Python SpeechRecognition having trouble processing short pronounced words

32 Views Asked by At

I have a project and I am using the SpeechRecognition module. I noticed that the recognizer have trouble processing input of short pronounced words like "next", "search", "write" and such. When i use these kind of words in a sentence like "Write something....", it doesn't have 'trouble' processing the mic input, i think its because it elongates the input/audio duration to a certain point. What I mean by 'trouble' is, when I say, for example "next", since it is short pronounced, The mic still waits for a while before closing and processing the input. The problem with this is that in my project most of the times, I only need to utter these words by itself, not in a sentence.

What I did to kind of work around this is I elongate pronouncing such words to meet that certain "audio duration". For example I pronounce the word 'next' to "neeeeeeeext" or the word 'search' "seeeeeaaarch". I don't want that because I sound stupid saying the commands that way.

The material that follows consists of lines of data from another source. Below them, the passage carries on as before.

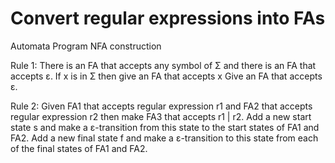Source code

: # Convert regular expressions into FAs
Automata Program NFA construction


Rule 1: There is an FA that accepts any symbol of Σ  and there is an FA that accepts ε.
If x is in Σ then give an FA that accepts x
Give an FA that accepts ε.

Rule 2: Given FA1 that accepts regular expression r1 and FA2 that accepts regular expression r2 then make FA3 that accepts r1 | r2. 
Add a new start state s and make a ε-transition from this state to the start states of FA1 and FA2. 
Add a new final state f and make a ε-transition to this state from each of the final states of FA1 and FA2.
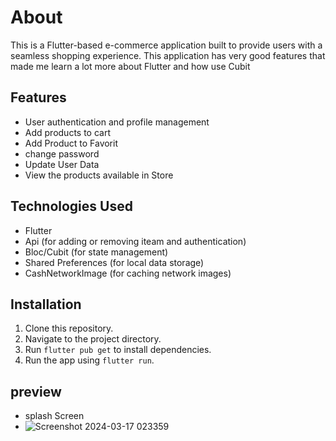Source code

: # About

This is a Flutter-based e-commerce application built to provide users with a seamless shopping experience.
This application has very good features that made me learn a lot more about Flutter and how use Cubit 


## Features
- User authentication and profile management
- Add products to cart
- Add Product to Favorit
- change password
- Update User Data 
- View the products available in Store
## Technologies Used
- Flutter
- Api (for adding or removing iteam and authentication)
- Bloc/Cubit (for state management)
- Shared Preferences (for local data storage)
- CashNetworkImage (for caching network images)
## Installation
1. Clone this repository.
2. Navigate to the project directory.
3. Run `flutter pub get` to install dependencies.
4. Run the app using `flutter run`.

## preview
- splash Screen
- ![Screenshot 2024-03-17 023359](https://github.com/AbdalrahmanAiman90/Flutter_eCommerce_shop/assets/75572457/993c1bcf-5ba5-4e04-835c-65285d180931)


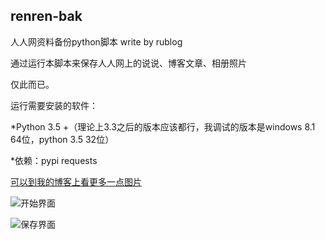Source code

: ﻿## renren-bak
人人网资料备份python脚本 write by rublog

通过运行本脚本来保存人人网上的说说、博客文章、相册照片

仅此而已。

运行需要安装的软件：

*Python 3.5 +（理论上3.3之后的版本应该都行，我调试的版本是windows 8.1 64位，python 3.5 32位）

*依赖：pypi requests


[可以到我的博客上看更多一点图片](http://www.5169.info/motion/ren-ren-wang-bei-fen-2016-02-13-python-3-5.html)<br>

![开始界面](http://www.5169.info/wp-content/uploads/2016/02/021316_1230_201602136.png "开始界面")

![保存界面](http://www.5169.info/wp-content/uploads/2016/02/021316_1230_201602137.png "保存界面")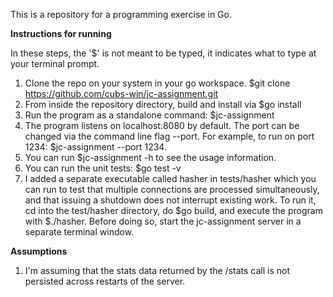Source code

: This is a repository for a programming exercise in Go.


**Instructions for running**

In these steps, the '$' is not meant to be typed, it indicates what to type at
your terminal prompt.

1. Clone the repo on your system in your go workspace. $git clone https://github.com/cubs-win/jc-assignment.git
2. From inside the repository directory, build and install via $go install
3. Run the program as a standalone command: $jc-assignment
4. The program listens on localhost:8080 by default. The port can be changed
   via the command line flag --port.
   For example, to run on port 1234: $jc-assignment --port 1234.
5. You can run $jc-assignment -h to see the usage information.
6. You can run the unit tests: $go test -v
7. I added a separate executable called hasher in tests/hasher which
   you can run to test that multiple connections are processed simultaneously,
   and that issuing a shutdown does not interrupt existing work.
   To run it, cd into the test/hasher directory, do $go build, and
   execute the program with $./hasher. Before doing so, start the 
   jc-assignment server in a separate terminal window.

**Assumptions**
1. I'm assuming that the stats data returned by the /stats call is
   not persisted across restarts of the server.


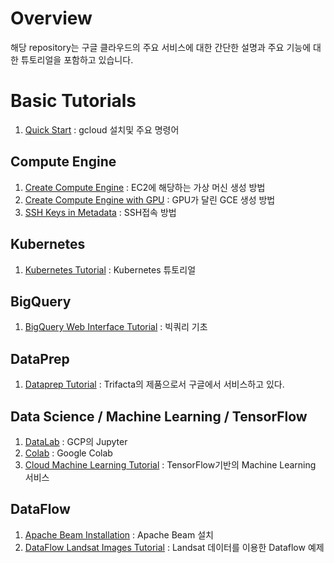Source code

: # Overview

해당 repository는 구글 클라우드의 주요 서비스에 대한 간단한 설명과 주요 기능에 대한 튜토리얼을 포함하고 있습니다. 


# Basic Tutorials

1. [Quick Start](01-quickstart.md) : gcloud 설치및 주요 명령어

## Compute Engine

1. [Create Compute Engine](02-create-compute-engine-tutorial.md) : EC2에 해당하는 가상 머신 생성 방법
2. [Create Compute Engine with GPU](03-create-compute-engine-with-gpu-tutorial.md) : GPU가 달린 GCE 생성 방법
3. [SSH Keys in Metadata](04-ssh-keys-in-metadata.md) : SSH접속 방법

## Kubernetes

1. [Kubernetes Tutorial](05-kubernetes-tutorial.md) : Kubernetes 튜토리얼


## BigQuery

1. [BigQuery Web Interface Tutorial](10-bigquery-web-interface-tutorial.md) : 빅쿼리 기초 

## DataPrep

1. [Dataprep Tutorial](11-dataprep-tutorial.md) : Trifacta의 제품으로서 구글에서 서비스하고 있다. 


## Data Science / Machine Learning / TensorFlow

1. [DataLab](20-datalab.md) : GCP의 Jupyter
2. [Colab](21-colab.md) : Google Colab
3. [Cloud Machine Learning Tutorial](22-cloud-ml-tutorial.md) : TensorFlow기반의 Machine Learning 서비스

## DataFlow

1. [Apache Beam Installation](24-apache-beam-installation.md) : Apache Beam 설치
2. [DataFlow Landsat Images Tutorial](25-dataflow-landsat-images-tutorial.md) : Landsat 데이터를 이용한 Dataflow 예제
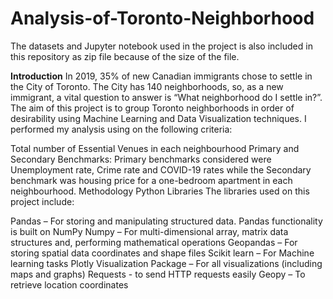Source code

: # Analysis-of-Toronto-Neighborhood

The datasets and Jupyter notebook used in the project is also included in this repository as zip file because of the size of the file.

**Introduction**
In 2019, 35% of new Canadian immigrants chose to settle in the City of Toronto. The City has 140 neighborhoods, so, as a new immigrant, a vital question to answer is “What neighborhood do I settle in?”. The aim of this project is to group Toronto neighborhoods in order of desirability using Machine Learning and Data Visualization techniques. I performed my analysis using on the following criteria:

Total number of Essential Venues in each neighbourhood
Primary and Secondary Benchmarks: Primary benchmarks considered were Unemployment rate, Crime rate and COVID-19 rates while the Secondary benchmark was housing price for a one-bedroom apartment in each neighbourhood.
Methodology
Python Libraries
The libraries used on this project include:

Pandas – For storing and manipulating structured data. Pandas functionality is built on NumPy
Numpy – For multi-dimensional array, matrix data structures and, performing mathematical operations
Geopandas – For storing spatial data coordinates and shape files
Scikit learn – For Machine learning tasks
Plotly Visualization Package – For all visualizations (including maps and graphs)
Requests - to send HTTP requests easily
Geopy – To retrieve location coordinates
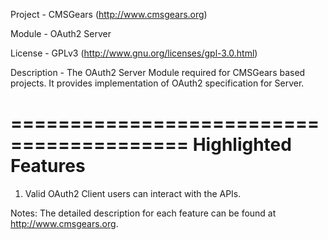 Project 	- CMSGears (http://www.cmsgears.org)

Module  	- OAuth2 Server

License 	- GPLv3 (http://www.gnu.org/licenses/gpl-3.0.html)

Description - The OAuth2 Server Module required for CMSGears based projects. It provides implementation of OAuth2 specification for Server.

=========================================
Highlighted Features
=========================================
1. Valid OAuth2 Client users can interact with the APIs.

Notes: The detailed description for each feature can be found at http://www.cmsgears.org.
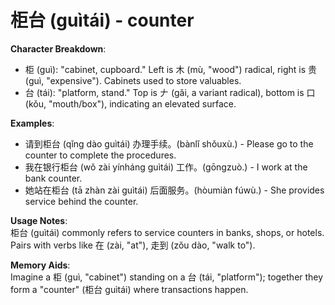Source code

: # **柜台 (guìtái) - counter**

**Character Breakdown**:  
- 柜 (guì): "cabinet, cupboard." Left is 木 (mù, "wood") radical, right is 贵 (guì, "expensive"). Cabinets used to store valuables.  
- 台 (tái): "platform, stand." Top is 𠂇 (gǎi, a variant radical), bottom is 口 (kǒu, "mouth/box"), indicating an elevated surface.

**Examples**:  
- 请到柜台 (qǐng dào guìtái) 办理手续。(bànlǐ shǒuxù.) - Please go to the counter to complete the procedures.  
- 我在银行柜台 (wǒ zài yínháng guìtái) 工作。(gōngzuò.) - I work at the bank counter.  
- 她站在柜台 (tā zhàn zài guìtái) 后面服务。(hòumiàn fúwù.) - She provides service behind the counter.

**Usage Notes**:  
柜台 (guìtái) commonly refers to service counters in banks, shops, or hotels. Pairs with verbs like 在 (zài, "at"), 走到 (zǒu dào, "walk to").

**Memory Aids**:  
Imagine a 柜 (guì, "cabinet") standing on a 台 (tái, "platform"); together they form a "counter" (柜台 guìtái) where transactions happen.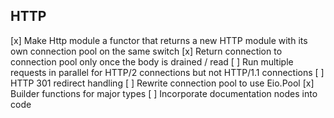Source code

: ## HTTP

[x] Make Http module a functor that returns a new HTTP module with its own connection pool on the same switch
[x] Return connection to connection pool only once the body is drained / read
[ ] Run multiple requests in parallel for HTTP/2 connections but not HTTP/1.1 connections
[ ] HTTP 301 redirect handling
[ ] Rewrite connection pool to use Eio.Pool
[x] Builder functions for major types
[ ] Incorporate documentation nodes into code
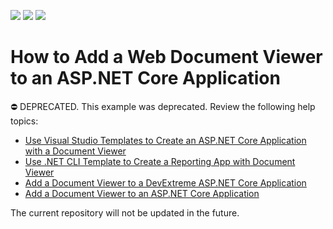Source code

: <!-- default badges list -->
![](https://img.shields.io/endpoint?url=https://codecentral.devexpress.com/api/v1/VersionRange/235958450/2022.2)
[![](https://img.shields.io/badge/Open_in_DevExpress_Support_Center-FF7200?style=flat-square&logo=DevExpress&logoColor=white)](https://supportcenter.devexpress.com/ticket/details/T856175)
[![](https://img.shields.io/badge/📖_How_to_use_DevExpress_Examples-e9f6fc?style=flat-square)](https://docs.devexpress.com/GeneralInformation/403183)
<!-- default badges end -->
# How to Add a Web Document Viewer to an ASP.NET Core Application

⛔ DEPRECATED. This example was deprecated. Review the following help topics:

- [Use Visual Studio Templates to Create an ASP.NET Core Application with a Document Viewer](https://docs.devexpress.com/XtraReports/400044/web-reporting/asp-net-core-reporting/document-viewer-in-asp-net-applications/quick-start/create-an-aspnet-core-application-with-a-document-viewer)
- [Use .NET CLI Template to Create a Reporting App with Document Viewer](https://docs.devexpress.com/XtraReports/404177/web-reporting/asp-net-core-reporting/document-viewer-in-asp-net-applications/quick-start/use-cli-templates)
- [Add a Document Viewer to a DevExtreme ASP.NET Core Application](https://docs.devexpress.com/XtraReports/403747/web-reporting/asp-net-core-reporting/document-viewer-in-asp-net-applications/quick-start/add-a-document-viewer-to-a-devextreme-asp-net-core-application)
- [Add a Document Viewer to an ASP.NET Core Application](https://docs.devexpress.com/XtraReports/401762/web-reporting/asp-net-core-reporting/document-viewer-in-asp-net-applications/quick-start/add-the-document-viewer-to-an-aspnet-core-application)

The current repository will not be updated in the future.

Any suggestions on how can I fix this? or am I just missing something? Thank you in advanced!

P/S. I use a separate recognizer/speechrecognizer tool, not the recognizers in the SpeechRecognizer module. I mainly use the SpeechRecognizer module for its mic and its features. I also don't use PyAudio because of latency issues.

1

There are 1 best solutions below

1
Noether On

I cannot provide an exact answer to this question, but I recommend you use a HuggingFace model. You can try, for example, whisper small. In theory, the model is quite small and should run in your CPU without much delay.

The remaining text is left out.